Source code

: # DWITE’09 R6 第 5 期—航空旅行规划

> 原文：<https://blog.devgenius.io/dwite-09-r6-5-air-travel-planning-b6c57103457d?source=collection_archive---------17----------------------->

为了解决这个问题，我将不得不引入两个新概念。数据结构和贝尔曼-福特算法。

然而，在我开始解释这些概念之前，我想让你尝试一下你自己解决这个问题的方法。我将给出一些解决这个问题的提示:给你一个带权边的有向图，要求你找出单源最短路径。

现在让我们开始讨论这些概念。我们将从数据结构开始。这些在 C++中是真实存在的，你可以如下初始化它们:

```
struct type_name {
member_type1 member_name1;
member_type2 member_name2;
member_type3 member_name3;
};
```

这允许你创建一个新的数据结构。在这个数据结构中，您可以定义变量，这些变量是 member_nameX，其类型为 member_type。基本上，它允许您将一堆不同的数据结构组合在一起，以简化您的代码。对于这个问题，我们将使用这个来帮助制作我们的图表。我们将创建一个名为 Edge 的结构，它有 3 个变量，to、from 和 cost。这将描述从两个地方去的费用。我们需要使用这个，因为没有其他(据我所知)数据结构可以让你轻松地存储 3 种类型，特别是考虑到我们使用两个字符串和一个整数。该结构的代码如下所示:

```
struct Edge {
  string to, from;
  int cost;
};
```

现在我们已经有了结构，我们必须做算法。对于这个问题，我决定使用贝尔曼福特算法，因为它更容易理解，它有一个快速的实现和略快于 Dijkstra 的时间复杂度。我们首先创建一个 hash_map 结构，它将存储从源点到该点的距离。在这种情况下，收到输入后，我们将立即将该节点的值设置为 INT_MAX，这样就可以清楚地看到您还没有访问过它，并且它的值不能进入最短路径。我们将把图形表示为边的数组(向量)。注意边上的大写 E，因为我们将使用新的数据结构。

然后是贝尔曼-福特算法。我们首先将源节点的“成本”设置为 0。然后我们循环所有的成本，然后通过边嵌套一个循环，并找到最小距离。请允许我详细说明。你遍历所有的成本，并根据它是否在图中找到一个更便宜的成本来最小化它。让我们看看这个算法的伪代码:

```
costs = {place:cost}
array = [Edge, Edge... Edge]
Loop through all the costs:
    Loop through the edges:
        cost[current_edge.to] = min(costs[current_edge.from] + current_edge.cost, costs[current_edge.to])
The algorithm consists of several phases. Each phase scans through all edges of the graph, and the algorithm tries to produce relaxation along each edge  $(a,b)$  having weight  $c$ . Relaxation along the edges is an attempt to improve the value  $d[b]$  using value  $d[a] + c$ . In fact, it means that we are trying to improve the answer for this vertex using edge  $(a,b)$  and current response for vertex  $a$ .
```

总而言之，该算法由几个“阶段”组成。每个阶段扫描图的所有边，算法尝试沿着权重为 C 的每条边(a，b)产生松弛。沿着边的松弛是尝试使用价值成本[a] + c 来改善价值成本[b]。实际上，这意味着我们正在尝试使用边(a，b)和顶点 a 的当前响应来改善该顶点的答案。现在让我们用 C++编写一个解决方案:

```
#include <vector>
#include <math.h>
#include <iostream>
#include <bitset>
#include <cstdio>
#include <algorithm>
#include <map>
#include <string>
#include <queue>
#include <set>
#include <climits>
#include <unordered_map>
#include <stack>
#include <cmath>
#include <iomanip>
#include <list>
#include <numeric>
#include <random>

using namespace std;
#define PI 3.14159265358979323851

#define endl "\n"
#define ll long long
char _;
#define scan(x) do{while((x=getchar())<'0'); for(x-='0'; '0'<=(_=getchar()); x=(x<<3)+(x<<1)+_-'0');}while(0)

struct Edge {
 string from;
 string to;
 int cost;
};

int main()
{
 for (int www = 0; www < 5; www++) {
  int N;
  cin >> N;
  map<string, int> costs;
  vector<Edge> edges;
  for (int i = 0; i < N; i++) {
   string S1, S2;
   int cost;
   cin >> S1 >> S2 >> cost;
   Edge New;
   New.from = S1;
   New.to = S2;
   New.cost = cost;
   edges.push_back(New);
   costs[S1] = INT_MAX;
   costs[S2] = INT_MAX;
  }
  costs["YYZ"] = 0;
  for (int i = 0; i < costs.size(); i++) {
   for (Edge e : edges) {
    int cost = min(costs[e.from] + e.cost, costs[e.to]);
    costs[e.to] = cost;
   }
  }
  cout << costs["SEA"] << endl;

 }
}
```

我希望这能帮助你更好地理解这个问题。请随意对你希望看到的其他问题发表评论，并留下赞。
━━━━━━━━━━━━━━━━━━━━
Task instructions => Above are several records. Count the lines among them that contain "Loop" and give only the total.

Task solution => 2